What you should give back is a precise copy of the lines below from the one containing "(the service) and" through the one containing "- *Type:* typing.List[str]", with no pictures.

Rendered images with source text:
==============================

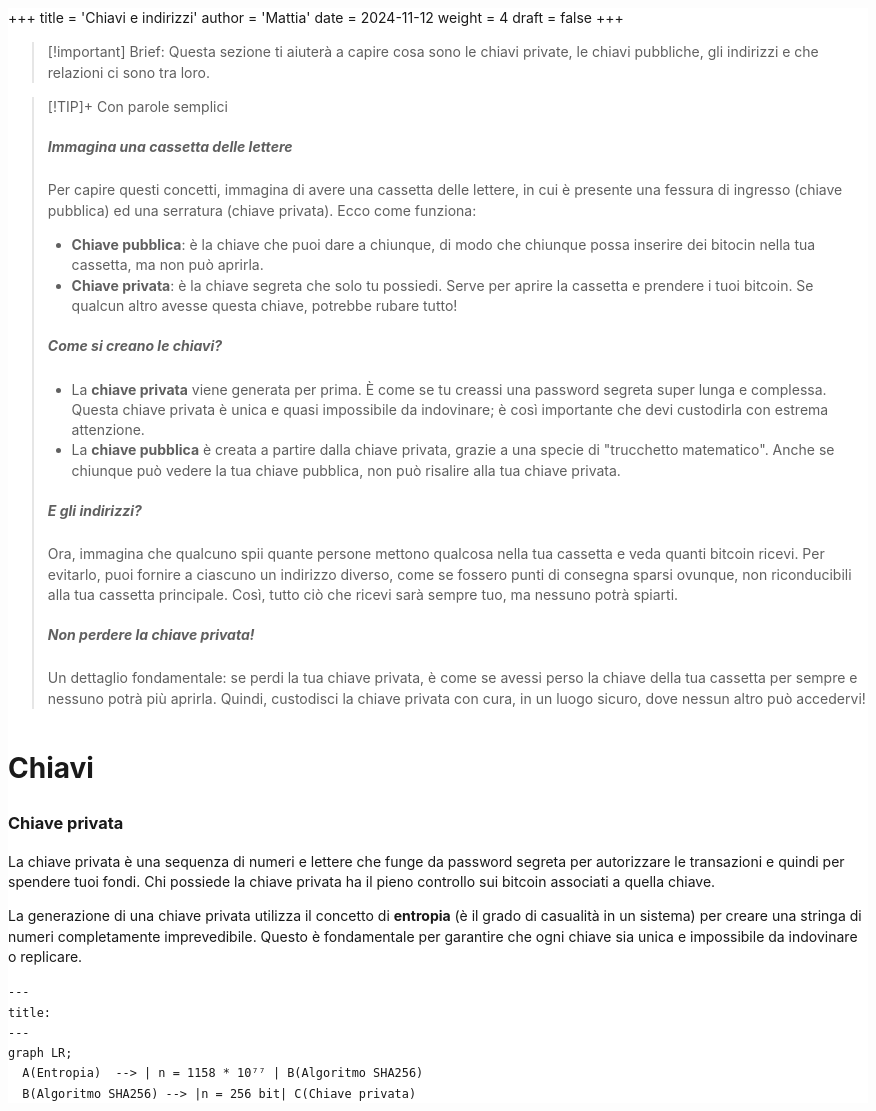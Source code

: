+++
title = 'Chiavi e indirizzi'
author = 'Mattia'
date = 2024-11-12
weight = 4
draft = false
+++

> [!important] Brief:
> Questa sezione ti aiuterà a capire cosa sono le chiavi private, le chiavi pubbliche, gli indirizzi e che relazioni ci sono tra loro.

> [!TIP]+ Con parole semplici
> ##### Immagina una cassetta delle lettere
> Per capire questi concetti, immagina di avere una cassetta delle lettere, in cui è presente una fessura di ingresso (chiave pubblica) ed una serratura (chiave privata).
> Ecco come funziona:
> - **Chiave pubblica**: è la chiave che puoi dare a chiunque, di modo che chiunque possa inserire dei bitocin nella tua cassetta, ma non può aprirla.
> - **Chiave privata**: è la chiave segreta che solo tu possiedi. Serve per aprire la cassetta e prendere i tuoi bitcoin. Se qualcun altro avesse questa chiave, potrebbe rubare tutto!
> ##### Come si creano le chiavi?
> - La **chiave privata** viene generata per prima. È come se tu creassi una password segreta super lunga e complessa. Questa chiave privata è unica e quasi impossibile da indovinare; è così importante che devi custodirla con estrema attenzione.
> - La **chiave pubblica** è creata a partire dalla chiave privata, grazie a una specie di "trucchetto matematico". Anche se chiunque può vedere la tua chiave pubblica, non può risalire alla tua chiave privata.
> ##### E gli indirizzi?
> Ora, immagina che qualcuno spii quante persone mettono qualcosa nella tua cassetta e veda quanti bitcoin ricevi. Per evitarlo, puoi fornire a ciascuno un indirizzo diverso, come se fossero punti di consegna sparsi ovunque, non riconducibili alla tua cassetta principale. Così, tutto ciò che ricevi sarà sempre tuo, ma nessuno potrà spiarti.
> ##### Non perdere la chiave privata!
> Un dettaglio fondamentale: se perdi la tua chiave privata, è come se avessi perso la chiave della tua cassetta per sempre e nessuno potrà più aprirla. Quindi, custodisci la chiave privata con cura, in un luogo sicuro, dove nessun altro può accedervi!

# Chiavi
### Chiave privata

La chiave privata è una sequenza di numeri e lettere che funge da password segreta per autorizzare le transazioni e quindi per spendere tuoi fondi. Chi possiede la chiave privata ha il pieno controllo sui bitcoin associati a quella chiave.

La generazione di una chiave privata utilizza il concetto di **entropia** (è il grado di casualità in un sistema) per creare una stringa di numeri completamente imprevedibile. Questo è fondamentale per garantire che ogni chiave sia unica e impossibile da indovinare o replicare.

```mermaid { align="center" zoom="false" }
---
title:
---
graph LR;
  A(Entropia)  --> | n = 1158 * 10⁷⁷ | B(Algoritmo SHA256)
  B(Algoritmo SHA256) --> |n = 256 bit| C(Chiave privata)
```
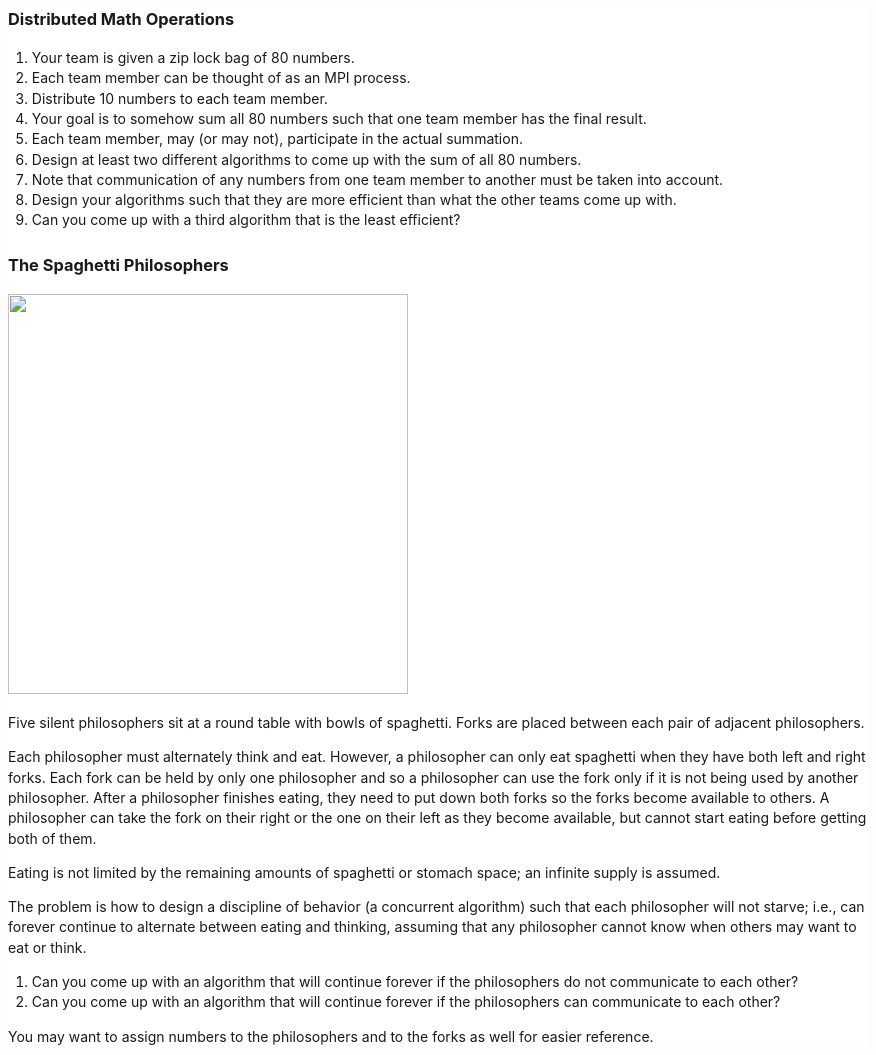 ### Distributed Math Operations

1. Your team is given a zip lock bag of 80 numbers. 
2. Each team member can be thought of as an MPI process. 
3. Distribute 10 numbers to each team member. 
4. Your goal is to somehow sum all 80 numbers such that one team member has the final result.
5. Each team member, may (or may not), participate in the actual summation.
5. Design at least two different algorithms to come up with the sum of all 80 numbers. 
6. Note that communication of any numbers from one team member to another must be taken into account.
7. Design your algorithms such that they are more efficient than what the other teams come up with.
8. Can you come up with a third algorithm that is the least efficient?

### The Spaghetti Philosophers

<img src="https://d1u2s20mo6at4b.cloudfront.net/wp-content/uploads/dining-philosophers.jpg" align="lefgt" width="400" height="400">

Five silent philosophers sit at a round table with bowls of spaghetti. Forks are placed between each pair of adjacent philosophers.

Each philosopher must alternately think and eat. However, a philosopher can only eat spaghetti when they have both left and right forks. Each fork can be held by only one philosopher and so a philosopher can use the fork only if it is not being used by another philosopher. After a philosopher finishes eating, they need to put down both forks so the forks become available to others. A philosopher can take the fork on their right or the one on their left as they become available, but cannot start eating before getting both of them.

Eating is not limited by the remaining amounts of spaghetti or stomach space; an infinite supply is assumed.

The problem is how to design a discipline of behavior (a concurrent algorithm) such that each philosopher will not starve; i.e., can forever continue to alternate between eating and thinking, assuming that any philosopher cannot know when others may want to eat or think.

1. Can you come up with an algorithm that will continue forever if the philosophers do not communicate to each other?
2. Can you come up with an algorithm that will continue forever if the philosophers can communicate to each other?

You may want to assign numbers to the philosophers and to the forks as well for easier reference.


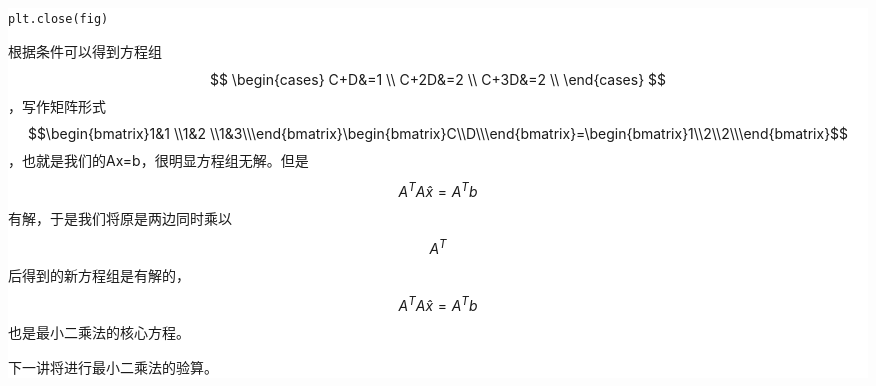 

```python
plt.close(fig)
```

根据条件可以得到方程组 
$$
\begin{cases}
C+D&=1 \\
C+2D&=2 \\
C+3D&=2 \\
\end{cases}
$$，写作矩阵形式
$$\begin{bmatrix}1&1 \\1&2 \\1&3\\\end{bmatrix}\begin{bmatrix}C\\D\\\end{bmatrix}=\begin{bmatrix}1\\2\\2\\\end{bmatrix}$$，也就是我们的Ax=b，很明显方程组无解。但是$$A^TA\hat x=A^Tb$$有解，于是我们将原是两边同时乘以$$A^T$$后得到的新方程组是有解的，$$A^TA\hat x=A^Tb$$也是最小二乘法的核心方程。

下一讲将进行最小二乘法的验算。

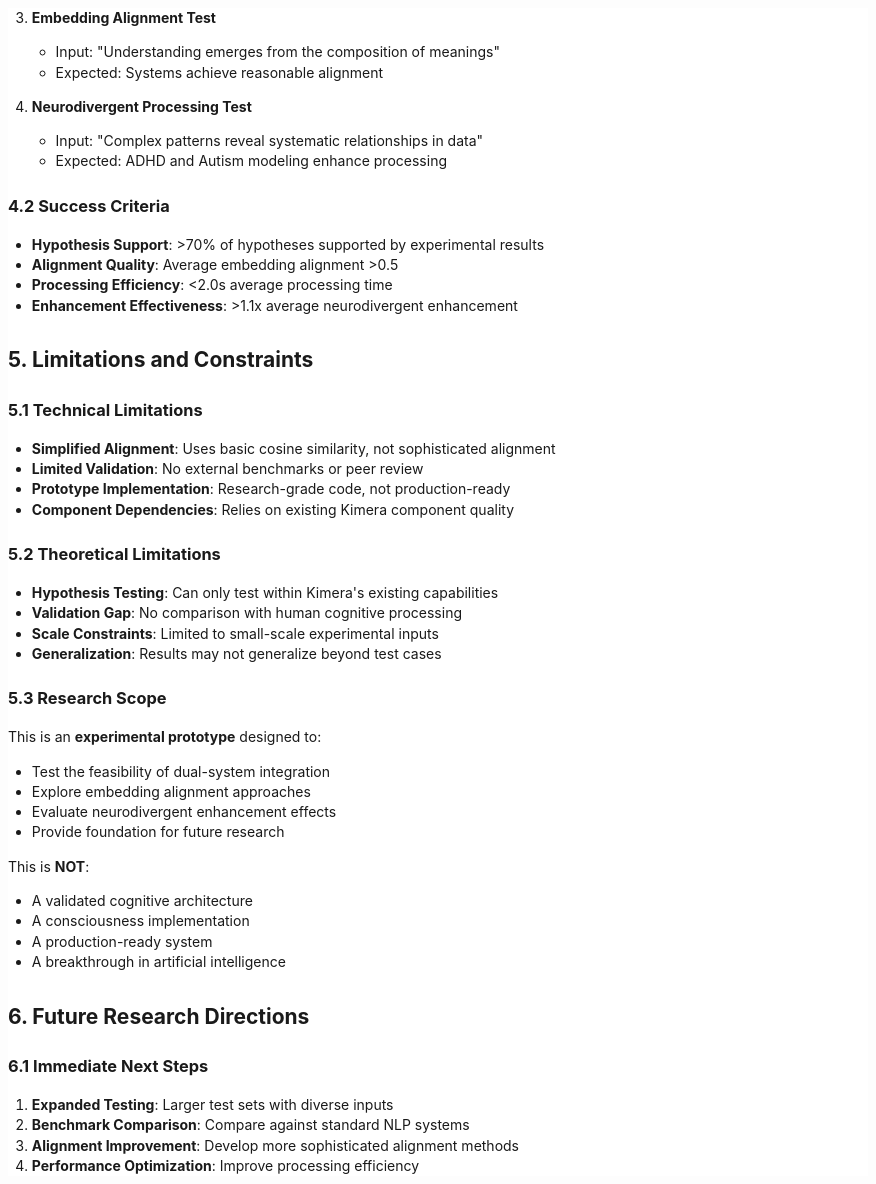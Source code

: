3. **Embedding Alignment Test**
   - Input: "Understanding emerges from the composition of meanings"
   - Expected: Systems achieve reasonable alignment

4. **Neurodivergent Processing Test**
   - Input: "Complex patterns reveal systematic relationships in data"
   - Expected: ADHD and Autism modeling enhance processing

### 4.2 Success Criteria

- **Hypothesis Support**: >70% of hypotheses supported by experimental results
- **Alignment Quality**: Average embedding alignment >0.5
- **Processing Efficiency**: <2.0s average processing time
- **Enhancement Effectiveness**: >1.1x average neurodivergent enhancement

## 5. Limitations and Constraints

### 5.1 Technical Limitations

- **Simplified Alignment**: Uses basic cosine similarity, not sophisticated alignment
- **Limited Validation**: No external benchmarks or peer review
- **Prototype Implementation**: Research-grade code, not production-ready
- **Component Dependencies**: Relies on existing Kimera component quality

### 5.2 Theoretical Limitations

- **Hypothesis Testing**: Can only test within Kimera's existing capabilities
- **Validation Gap**: No comparison with human cognitive processing
- **Scale Constraints**: Limited to small-scale experimental inputs
- **Generalization**: Results may not generalize beyond test cases

### 5.3 Research Scope

This is an **experimental prototype** designed to:
- Test the feasibility of dual-system integration
- Explore embedding alignment approaches
- Evaluate neurodivergent enhancement effects
- Provide foundation for future research

This is **NOT**:
- A validated cognitive architecture
- A consciousness implementation
- A production-ready system
- A breakthrough in artificial intelligence

## 6. Future Research Directions

### 6.1 Immediate Next Steps

1. **Expanded Testing**: Larger test sets with diverse inputs
2. **Benchmark Comparison**: Compare against standard NLP systems
3. **Alignment Improvement**: Develop more sophisticated alignment methods
4. **Performance Optimization**: Improve processing efficiency
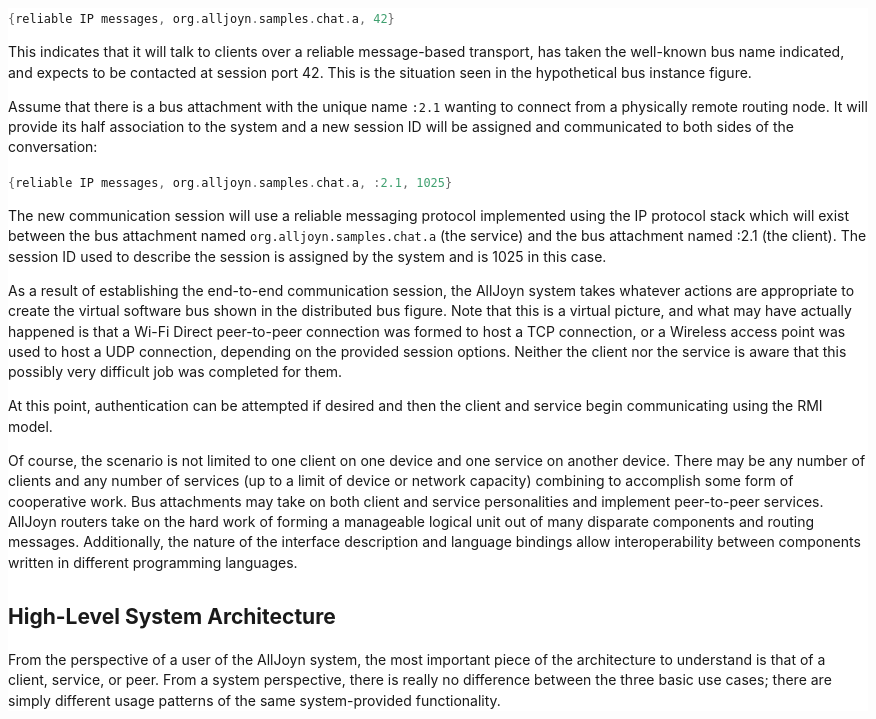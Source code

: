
 ```c
{reliable IP messages, org.alljoyn.samples.chat.a, 42}
```

This indicates that it will talk to clients over a reliable 
message-based transport, has taken the well-known bus name 
indicated, and expects to be contacted at session port 42. 
This is the situation seen in the hypothetical bus instance figure.

Assume that there is a bus attachment with the unique 
name `:2.1` wanting to connect from a physically remote 
routing node. It will provide its half association to the 
system and a new session ID will be assigned and communicated 
to both sides of the conversation:

```c
{reliable IP messages, org.alljoyn.samples.chat.a, :2.1, 1025}
```

The new communication session will use a reliable messaging 
protocol implemented using the IP protocol stack which will 
exist between the bus attachment named `org.alljoyn.samples.chat.a` 
(the service) and the bus attachment named :2.1 (the client). 
The session ID used to describe the session is assigned by 
the system and is 1025 in this case.

As a result of establishing the end-to-end communication 
session, the AllJoyn system takes whatever actions are 
appropriate to create the virtual software bus shown in 
the distributed bus figure. Note that this is a virtual picture, and what 
may have actually happened is that a Wi-Fi Direct peer-to-peer 
connection was formed to host a TCP connection, or a Wireless 
access point was used to host a UDP connection, depending 
on the provided session options. Neither the client nor 
the service is aware that this possibly very difficult 
job was completed for them.

At this point, authentication can be attempted if desired 
and then the client and service begin communicating using the RMI model.

Of course, the scenario is not limited to one client on one 
device and one service on another device. There may be any number 
of clients and any number of services (up to a limit of device or 
network capacity) combining to accomplish some form of 
cooperative work. Bus attachments may take on both client 
and service personalities and implement peer-to-peer services. 
AllJoyn routers take on the hard work of forming a manageable 
logical unit out of many disparate components and routing messages. 
Additionally, the nature of the interface description and 
language bindings allow interoperability between components 
written in different programming languages.
 
## High-Level System Architecture

From the perspective of a user of the AllJoyn system, the most 
important piece of the architecture to understand is that of 
a client, service, or peer. From a system perspective, there 
is really no difference between the three basic use cases; 
there are simply different usage patterns of the same system-provided functionality.
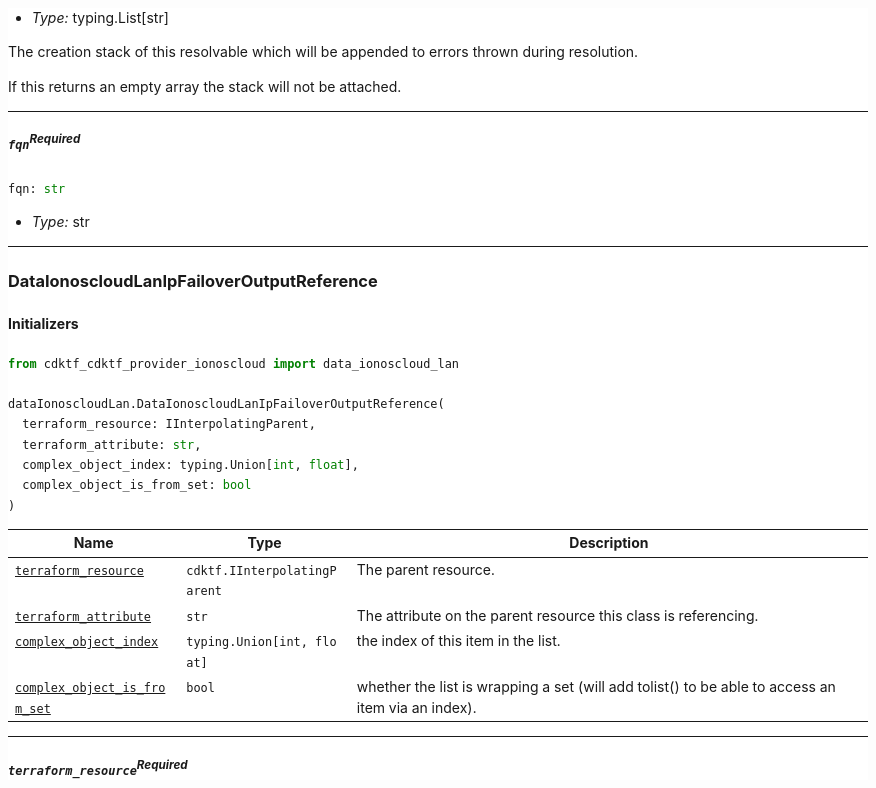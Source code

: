 - *Type:* typing.List[str]

The creation stack of this resolvable which will be appended to errors thrown during resolution.

If this returns an empty array the stack will not be attached.

---

##### `fqn`<sup>Required</sup> <a name="fqn" id="@cdktf/provider-ionoscloud.dataIonoscloudLan.DataIonoscloudLanIpFailoverList.property.fqn"></a>

```python
fqn: str
```

- *Type:* str

---


### DataIonoscloudLanIpFailoverOutputReference <a name="DataIonoscloudLanIpFailoverOutputReference" id="@cdktf/provider-ionoscloud.dataIonoscloudLan.DataIonoscloudLanIpFailoverOutputReference"></a>

#### Initializers <a name="Initializers" id="@cdktf/provider-ionoscloud.dataIonoscloudLan.DataIonoscloudLanIpFailoverOutputReference.Initializer"></a>

```python
from cdktf_cdktf_provider_ionoscloud import data_ionoscloud_lan

dataIonoscloudLan.DataIonoscloudLanIpFailoverOutputReference(
  terraform_resource: IInterpolatingParent,
  terraform_attribute: str,
  complex_object_index: typing.Union[int, float],
  complex_object_is_from_set: bool
)
```

| **Name** | **Type** | **Description** |
| --- | --- | --- |
| <code><a href="#@cdktf/provider-ionoscloud.dataIonoscloudLan.DataIonoscloudLanIpFailoverOutputReference.Initializer.parameter.terraformResource">terraform_resource</a></code> | <code>cdktf.IInterpolatingParent</code> | The parent resource. |
| <code><a href="#@cdktf/provider-ionoscloud.dataIonoscloudLan.DataIonoscloudLanIpFailoverOutputReference.Initializer.parameter.terraformAttribute">terraform_attribute</a></code> | <code>str</code> | The attribute on the parent resource this class is referencing. |
| <code><a href="#@cdktf/provider-ionoscloud.dataIonoscloudLan.DataIonoscloudLanIpFailoverOutputReference.Initializer.parameter.complexObjectIndex">complex_object_index</a></code> | <code>typing.Union[int, float]</code> | the index of this item in the list. |
| <code><a href="#@cdktf/provider-ionoscloud.dataIonoscloudLan.DataIonoscloudLanIpFailoverOutputReference.Initializer.parameter.complexObjectIsFromSet">complex_object_is_from_set</a></code> | <code>bool</code> | whether the list is wrapping a set (will add tolist() to be able to access an item via an index). |

---

##### `terraform_resource`<sup>Required</sup> <a name="terraform_resource" id="@cdktf/provider-ionoscloud.dataIonoscloudLan.DataIonoscloudLanIpFailoverOutputReference.Initializer.parameter.terraformResource"></a>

==============================

Exercise solution:
(the service) and the bus attachment named :2.1 (the client). 
The session ID used to describe the session is assigned by 
the system and is 1025 in this case.

As a result of establishing the end-to-end communication 
session, the AllJoyn system takes whatever actions are 
appropriate to create the virtual software bus shown in 
the distributed bus figure. Note that this is a virtual picture, and what 
may have actually happened is that a Wi-Fi Direct peer-to-peer 
connection was formed to host a TCP connection, or a Wireless 
access point was used to host a UDP connection, depending 
on the provided session options. Neither the client nor 
the service is aware that this possibly very difficult 
job was completed for them.

At this point, authentication can be attempted if desired 
and then the client and service begin communicating using the RMI model.

Of course, the scenario is not limited to one client on one 
device and one service on another device. There may be any number 
of clients and any number of services (up to a limit of device or 
network capacity) combining to accomplish some form of 
cooperative work. Bus attachments may take on both client 
and service personalities and implement peer-to-peer services. 
AllJoyn routers take on the hard work of forming a manageable 
logical unit out of many disparate components and routing messages. 
Additionally, the nature of the interface description and 
language bindings allow interoperability between components 
written in different programming languages.
 
## High-Level System Architecture

From the perspective of a user of the AllJoyn system, the most 
important piece of the architecture to understand is that of 
a client, service, or peer. From a system perspective, there 
is really no difference between the three basic use cases; 
there are simply different usage patterns of the same system-provided functionality.
Source code

: - *Type:* typing.List[str]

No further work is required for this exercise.